The case
Alcon v. Barr was a Hatch-Waxman matter, with Alcon losing on infringement, but surviving as to validity. The discussion of enablement and written description is of interest.
From within:
Critically, however, the district court found, and the parties do not dispute on appeal, that the composition of the generic product proposed in Barr’s ANDA is significantly different from the compositions tested in Alcon’s study. Alcon, 837 F. Supp. 2d at 376; J.A. 6984, 6991. The test formulations used by Alcon to compile the data in Table 7 were maintained at pH 6.0–6.1 and contained, inter alia, 0.005% weight by volume of travoprost, varying concentrations of PECO, the antimicrobial preservative benzalkonium chloride, and a buffer solution comprising tromethamine, boric acid, and mannitol. Id. In contrast, the generic product proposed in Barr’s ANDA is main- tained at a different pH, is composed of 0.004% weight by volume of travoprost and a buffered preservative system comprising propylene glycol, sorbitol, and zinc chloride, but does not contain benzalkonium chloride or a tro- methamine/boric acid/mannitol buffer solution. Id. Alcon itself admitted that variation in parameters including pH, preservatives, and buffers can have a substantial impact on the chemical stability of a prostaglandin in an ophthalmic formulation. Id. at 376–77; Appellant Br. 39; J.A. 5539–40, 5985. (...)

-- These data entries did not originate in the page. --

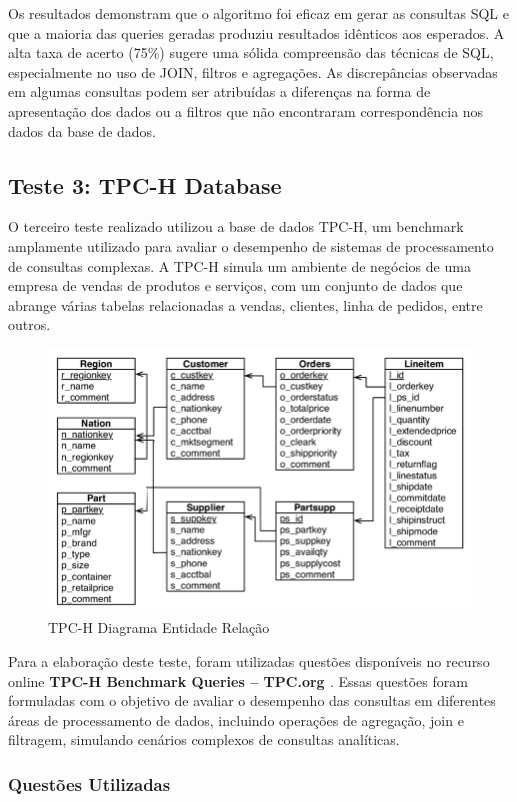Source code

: \documentclass{article}
\begin{document}
Os resultados demonstram que o algoritmo foi eficaz em gerar as consultas SQL e que a maioria das queries geradas produziu resultados idênticos aos esperados. A alta taxa de acerto (75\%) sugere uma sólida compreensão das técnicas de SQL, especialmente no uso de JOIN, filtros e agregações.
As discrepâncias observadas em algumas consultas podem ser atribuídas a diferenças na forma de apresentação dos dados ou a filtros que não encontraram correspondência nos dados da base de dados.

\subsection{Teste 3: TPC-H Database}

\hspace*{1em} O terceiro teste realizado utilizou a base de dados TPC-H, um benchmark amplamente utilizado para avaliar o desempenho de sistemas de processamento de consultas complexas. A TPC-H simula um ambiente de negócios de uma empresa de vendas de produtos e serviços, com um conjunto de dados que abrange várias tabelas relacionadas a vendas, clientes, linha de pedidos, entre outros.


\begin{figure}
    \centering
    \includegraphics[width=0.5\linewidth]{image.png}
    \caption{TPC-H Diagrama Entidade Relação}
    \label{fig:enter-label}
\end{figure}

Para a elaboração deste teste, foram utilizadas questões disponíveis no recurso online \textbf{TPC-H Benchmark Queries – TPC.org \cite{tpc-h}}. Essas questões foram formuladas com o objetivo de avaliar o desempenho das consultas em diferentes áreas de processamento de dados, incluindo operações de agregação, join e filtragem, simulando cenários complexos de consultas analíticas.

\subsubsection{Questões Utilizadas}
\end{document}
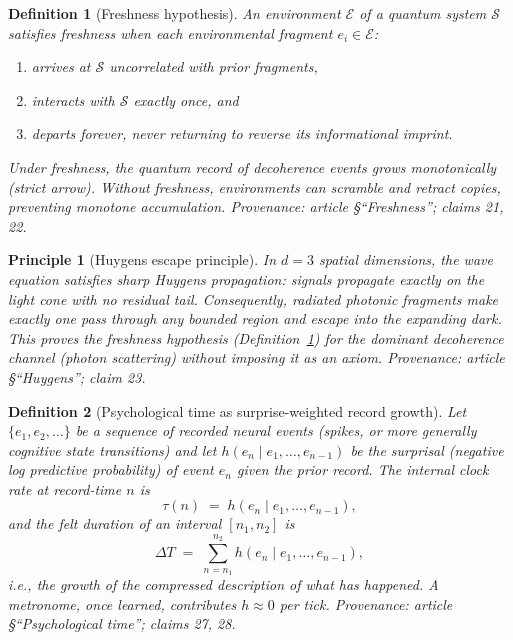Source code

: \documentclass[11pt]{article}
\newtheorem{definition}{Definition}
\newtheorem{principle}{Principle}
\newcommand{\cE}{\mathcal{E}}
\newcommand{\cS}{\mathcal{S}}
\begin{document}
\begin{definition}[Freshness hypothesis]\label{def:freshness}
An environment $\cE$ of a quantum system $\cS$ satisfies \emph{freshness}
when each environmental fragment $e_i \in \cE$:
\begin{enumerate}
  \item arrives at $\cS$ uncorrelated with prior fragments,
  \item interacts with $\cS$ exactly once, and
  \item departs forever, never returning to reverse its informational imprint.
\end{enumerate}
Under freshness, the quantum record of decoherence events grows monotonically
(strict arrow).  Without freshness, environments can scramble and retract
copies, preventing monotone accumulation.
\emph{Provenance: article \S``Freshness''; claims 21, 22.}
\end{definition}

\begin{principle}[Huygens escape principle]\label{pr:huygens}
In $d = 3$ spatial dimensions, the wave equation satisfies \emph{sharp
Huygens propagation}: signals propagate exactly on the light cone with no
residual tail.  Consequently, radiated photonic fragments make exactly one
pass through any bounded region and escape into the expanding dark.  This
proves the freshness hypothesis (Definition~\ref{def:freshness}) for the
dominant decoherence channel (photon scattering) without imposing it as an
axiom.
\emph{Provenance: article \S``Huygens''; claim 23.}
\end{principle}

\begin{definition}[Psychological time as surprise-weighted record growth]\label{def:psych}
Let $\{e_1, e_2, \ldots\}$ be a sequence of recorded neural events (spikes,
or more generally cognitive state transitions) and let
$h(e_n \mid e_1, \ldots, e_{n-1})$ be the surprisal (negative log predictive
probability) of event $e_n$ given the prior record.  The \emph{internal clock
rate} at record-time $n$ is
\[
  \tau(n) \;=\; h(e_n \mid e_1, \ldots, e_{n-1}),
\]
and the \emph{felt duration} of an interval $[n_1, n_2]$ is
\[
  \Delta T \;=\; \sum_{n=n_1}^{n_2} h(e_n \mid e_1, \ldots, e_{n-1}),
\]
i.e., the growth of the compressed description of what has happened.
A metronome, once learned, contributes $h \approx 0$ per tick.
\emph{Provenance: article \S``Psychological time''; claims 27, 28.}
\end{definition}
\end{document}
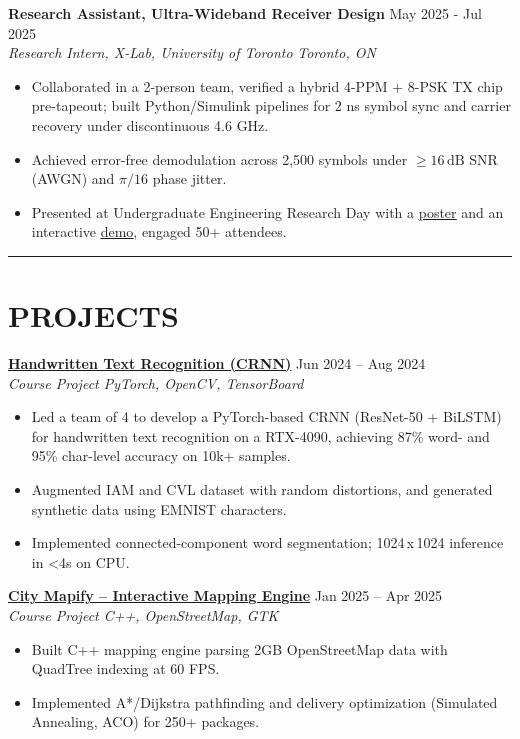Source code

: \documentclass[letterpaper,10pt]{article}
\begin{document}
\vspace{0.2em}
\noindent
\textbf{Research Assistant, Ultra-Wideband Receiver Design} \hfill May 2025 - Jul 2025\\
\textit{Research Intern, X-Lab, University of Toronto} \hfill \textit{Toronto, ON}
\begin{itemize}[leftmargin=0.2in]
    \item Collaborated in a 2-person team, verified a hybrid 4-PPM + 8-PSK TX chip pre-tapeout; built Python/Simulink pipelines for 2 ns symbol sync and carrier recovery under discontinuous 4.6 GHz.
    \item Achieved error-free demodulation across 2,500 symbols under $\geq 16\,\mathrm{dB}$ SNR (AWGN) and $\pi/16$ phase jitter.
    \item Presented at Undergraduate Engineering Research Day with a \href{https://docs.google.com/presentation/d/1h4lmc_HQLzNvtGE4oE1jedOlNVZjL3iztEyGKnC-ico/edit?usp=sharing}{\uline{poster}} and an interactive \href{https://github.com/Ken-2511/ppm-psk-visualize}{\uline{demo}}, engaged 50+ attendees.
\end{itemize}

\noindent\rule{\linewidth}{1pt}

\section*{\textbf{PROJECTS}}
\noindent\href{https://github.com/Ken-2511/HandwritingRecognition}{\uline{\textbf{Handwritten Text Recognition (CRNN)}}} \hfill Jun 2024 -- Aug 2024\\
\textit{Course Project \textbar{} PyTorch, OpenCV, TensorBoard}
\begin{itemize}
    \item Led a team of 4 to develop a PyTorch-based CRNN (ResNet-50 + BiLSTM) for handwritten text recognition on a RTX-4090, achieving 87\% word- and 95\% char-level accuracy on 10k+ samples.
    \item Augmented IAM and CVL dataset with random distortions, and generated synthetic data using EMNIST characters.
    \item Implemented connected-component word segmentation; 1024\,x\,1024 inference in \textless 4s on CPU.
\end{itemize}

\vspace{0.2em}
\noindent\href{https://github.com/Ken-2511/city-mapify}{\uline{\textbf{City Mapify – Interactive Mapping Engine}}} \hfill Jan 2025 -- Apr 2025\\
\textit{Course Project \textbar{} C++, OpenStreetMap, GTK}
\begin{itemize}
	\item Built C++ mapping engine parsing 2GB OpenStreetMap data with QuadTree indexing at 60 FPS.
	\item Implemented A*/Dijkstra pathfinding and delivery optimization (Simulated Annealing, ACO) for 250+ packages.
\end{itemize}
\end{document}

We thus conclude that the district court did not clearly err in finding that the data in Alcon’s Table 7 had no bearing on whether Barr’s proposed generic product infringed Alcon’s patents. The formulations tested in Alcon’s stability study were meaningfully different from the product described in Barr’s ANDA and thus provided no basis from which to draw any reliable inferences regarding whether the PECO in Barr’s composition would chemically stabilize the prostaglandin. See Lucent Tech., Inc. v. Gateway, Inc., 543 F.3d 710, 722–24 (Fed. Cir. 2008) (recognizing that overly speculative circumstantial evidence will not suffice to prove infringement).
As to section 112
Section 112 of the patent statute describes what must be contained in a patent specification. Among other requirements, it must contain “a written description of the invention, and of the manner and process of making and using it . . . [such] as to enable any person skilled in the art to which it pertains, . . . to make and use the same . . . .” 35 U.S.C. § 112, ¶ 1 (2006). Thus, this statutory language mandates satisfaction of two separate and independent requirements: an applicant must both de- scribe the claimed invention adequately and enable its production and use. Ariad Pharm., Inc. v. Eli Lilly & Co., 598 F.3d 1336, 1344 (Fed. Cir. 2010) (en banc); Vas-Cath Inc. v. Mahurkar, 935 F.2d 1555, 1562–63 (Fed. Cir. 1991).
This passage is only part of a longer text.